The Last Witchfinder defies description a little bit:  maybe historical fantasy? Author James Morrow follows the horrific history of witch finding in the early to mid 1700s from England to America through the character of Jennet Stearne. The daughter and sister of witchfinders and niece of an accused witch, she spends her life trying to come up with a grand argument that would legally undermine the witch laws, using Newton for her guide.

Along the way, she is abducted by Algonquin Indians, shipwrecked with Ben Franklin, and accused of witchcraft herself. And, in an oddly fascinating twist, the narrator is Newton’s Principia Mathematica, the text that Jennet used for her argument, and in the interludes, the book describes its battle against the Malleus Maleficarum, the witch hunting handbook.
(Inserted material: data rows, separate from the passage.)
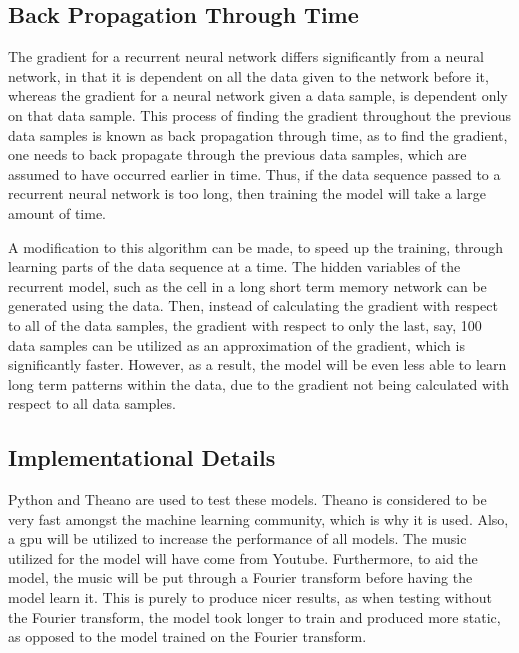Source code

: \documentclass{article}
\begin{document}
\subsection{Back Propagation Through Time}
The gradient for a recurrent neural network differs significantly from a neural
network, in that it is dependent on all the data given to the network before it,
whereas the gradient for a neural network given a data sample, is dependent only
on that data sample. This process of finding the gradient throughout the
previous data samples is known as back propagation through time, as to find the
gradient, one needs to back propagate through the previous data samples, which
are assumed to have occurred earlier in time. Thus, if the data sequence passed
to a recurrent neural network is too long, then training the model will take a
large amount of time.

A modification to this algorithm can be made, to speed up the training, through
learning parts of the data sequence at a time. The hidden variables of the
recurrent model, such as the cell in a long short term memory network can be
generated using the data. Then, instead of calculating the gradient with respect
to all of the data samples, the gradient with respect to only the last, say, 100
data samples can be utilized as an approximation of the gradient, which is
significantly faster. However, as a result, the model will be even less able to
learn long term patterns within the data, due to the gradient not being
calculated with respect to all data samples.



\subsection{Implementational Details}
Python and Theano are used to test these models. Theano is considered to be very
fast amongst the machine learning community, which is why it is used. Also, a
gpu will be utilized to increase the performance of all models. The music
utilized for the model will have come from Youtube. Furthermore, to aid the
model, the music will be put through a Fourier transform before having the model
learn it. This is purely to produce nicer results, as when testing without the
Fourier transform, the model took longer to train and produced more static,
as opposed to the model trained on the Fourier transform.
\end{document}
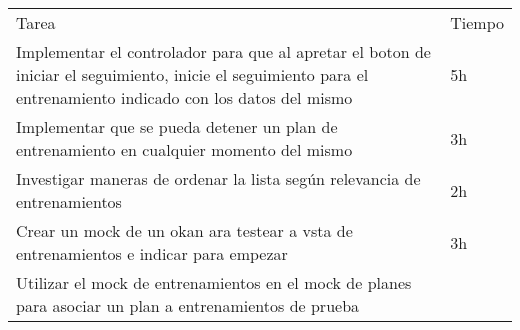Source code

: \begin{enumerate}
  \begin{longtable}[c]{@{}ll@{}}
  \hline\noalign{\medskip}
  \begin{minipage}[b]{0.92\columnwidth}\raggedright
  Tarea
  \end{minipage} & \begin{minipage}[b]{0.08\columnwidth}\raggedright
  Tiempo
  \end{minipage}
  \\\noalign{\medskip}
  \hline\noalign{\medskip}
  \begin{minipage}[t]{0.92\columnwidth}\raggedright
  Implementar el controlador para que al apretar el boton de iniciar el
  seguimiento, inicie el seguimiento para el entrenamiento indicado con
  los datos del mismo
  \end{minipage} & \begin{minipage}[t]{0.08\columnwidth}\raggedright
  5h
  \end{minipage}
  \\\noalign{\medskip}
  \begin{minipage}[t]{0.92\columnwidth}\raggedright
  Implementar que se pueda detener un plan de entrenamiento en cualquier
  momento del mismo
  \end{minipage} & \begin{minipage}[t]{0.08\columnwidth}\raggedright
  3h
  \end{minipage}
  \\\noalign{\medskip}
  \begin{minipage}[t]{0.92\columnwidth}\raggedright
  Investigar maneras de ordenar la lista según relevancia de
  entrenamientos
  \end{minipage} & \begin{minipage}[t]{0.08\columnwidth}\raggedright
  2h
  \end{minipage}
  \\\noalign{\medskip}
  \begin{minipage}[t]{0.92\columnwidth}\raggedright
  Crear un mock de un okan ara testear a vsta de entrenamientos e
  indicar para empezar
  \end{minipage} & \begin{minipage}[t]{0.08\columnwidth}\raggedright
  3h
  \end{minipage}
  \\\noalign{\medskip}
  \begin{minipage}[t]{0.92\columnwidth}\raggedright
  Utilizar el mock de entrenamientos en el mock de planes para asociar
  un plan a entrenamientos de prueba
  \end{minipage} & \begin{minipage}[t]{0.08\columnwidth}\raggedright

\end{minipage}
\end{longtable}
\end{enumerate}
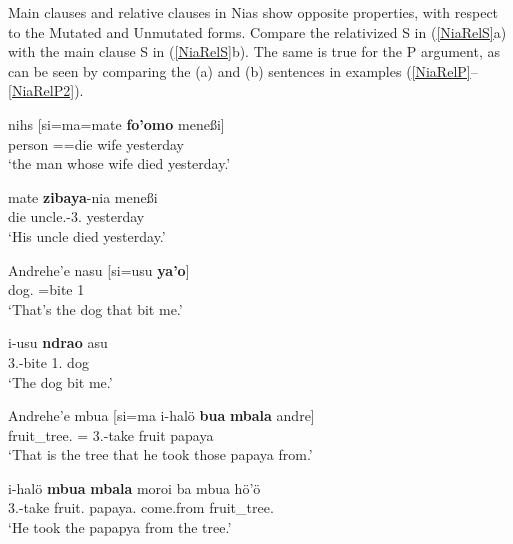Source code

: 
Main clauses and relative clauses in Nias show opposite properties, with respect to the Mutated and Unmutated forms.
Compare the relativized S in (\ref{NiaRelS}a) with the main clause S in (\ref{NiaRelS}b). 
The same is true for the P argument, as can be seen by comparing the (a) and (b) sentences in examples (\ref{NiaRelP}--\ref{NiaRelP2}). 

\begin{exe} \ex\label{NiaRelS}
\begin{xlist}
\ex \gll nihs  {\rm[}si=ma=mate \textbf{fo'omo} mene{\ss}i{\rm]}\\
person \relativ{}=\compl{}=die wife yesterday\\
\glt `the man whose wife died yesterday.'

 \ex \gll mate \textbf{zibaya}-nia mene{\ss}i\\
die uncle.\mut{}-3\sg{}.\poss{} yesterday\\
\glt `His uncle died yesterday.' %
\end{xlist} 
\end{exe}

\begin{exe} \ex\label{NiaRelP}
\begin{xlist} 
\ex \gll Andrehe'e {nasu}  {\rm[}si=usu \textbf{ya'o}{\rm]}\\
\dist{} dog.\mut{} \relativ{}=bite 1\sg{}\\
\glt `That's the dog that bit me.'  %

\ex \gll i-usu \textbf{ndrao} {asu}\\
3\sg{}.\rls{}-bite 1\sg{}.\mut{} dog\\
\glt `The dog bit me.' %
\end{xlist}%
\end{exe} 

\pagebreak
\begin{exe} \ex\label{NiaRelP2}
\begin{xlist}
\ex \gll Andrehe'e mbua  {\rm[}si=ma i-hal\"o \textbf{bua} \textbf{mbala} {andre}{\rm]}\\
\dist{} fruit\_tree.\mut{} \relativ{}=\pfv{} 3\sg{}.\rls{}-take fruit papaya \dist{}\\
\glt `That is the tree that he took those papaya from.' %

\ex \gll i-hal\"o \textbf{mbua} \textbf{mbala} moroi ba mbua h\"o'\"o\\
3\sg{}.\rls{}-take fruit.\mut{} papaya.\mut{} come.from \loc{} fruit\_tree.\mut{} \dist{}\\
\glt `He took the papapya from the tree.'
\end{xlist}%
\end{exe}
Here’s where fantasy really takes over.

What I really loved, however, was the rich, evocative  writing, often ironic, and sometimes just fun.

A couple timely samples:

“She [Jennet} wanted only to sit in the shadowed library, let the darkness seep into her bones, and ponder her suspicion that the world contained things of which neither monks nor mathematicians could give a sensible account.” (p. 62)

“I am well aware that the average member of your species will not abandon a pleasurable opinion simply because the evidence argues against it. Self-doubt is a suit of clothes that few of you ever acquire and fewer still wear comfortably.” (p. 113)

And, from the narrator, an anachronistic insight into the contemporary world that is, I think, bleaker than it seems but uncomfortably close to the truth. I would like to think we would take a selfie with the wildflowers (tongue in cheek intended):

“True, thanks to all those exquisite quantum equations, you humans now have television (though in my opinion the whole thing went downhill after The Avengers), mobile phones (allowing you to walk through a field of stunningly gorgeous wild flowers without actually being there), and personal computers (hour after hour you stare at the screen, a life of cybernetic desperation.”

I heard Thoreau echoing in that last bit: “the mass of men lead lives of quiet desperation” he wrote in the opening of Walden. Perhaps cybernetic desperation is not so quiet: living our lives within view of everyone, seemingly all the time.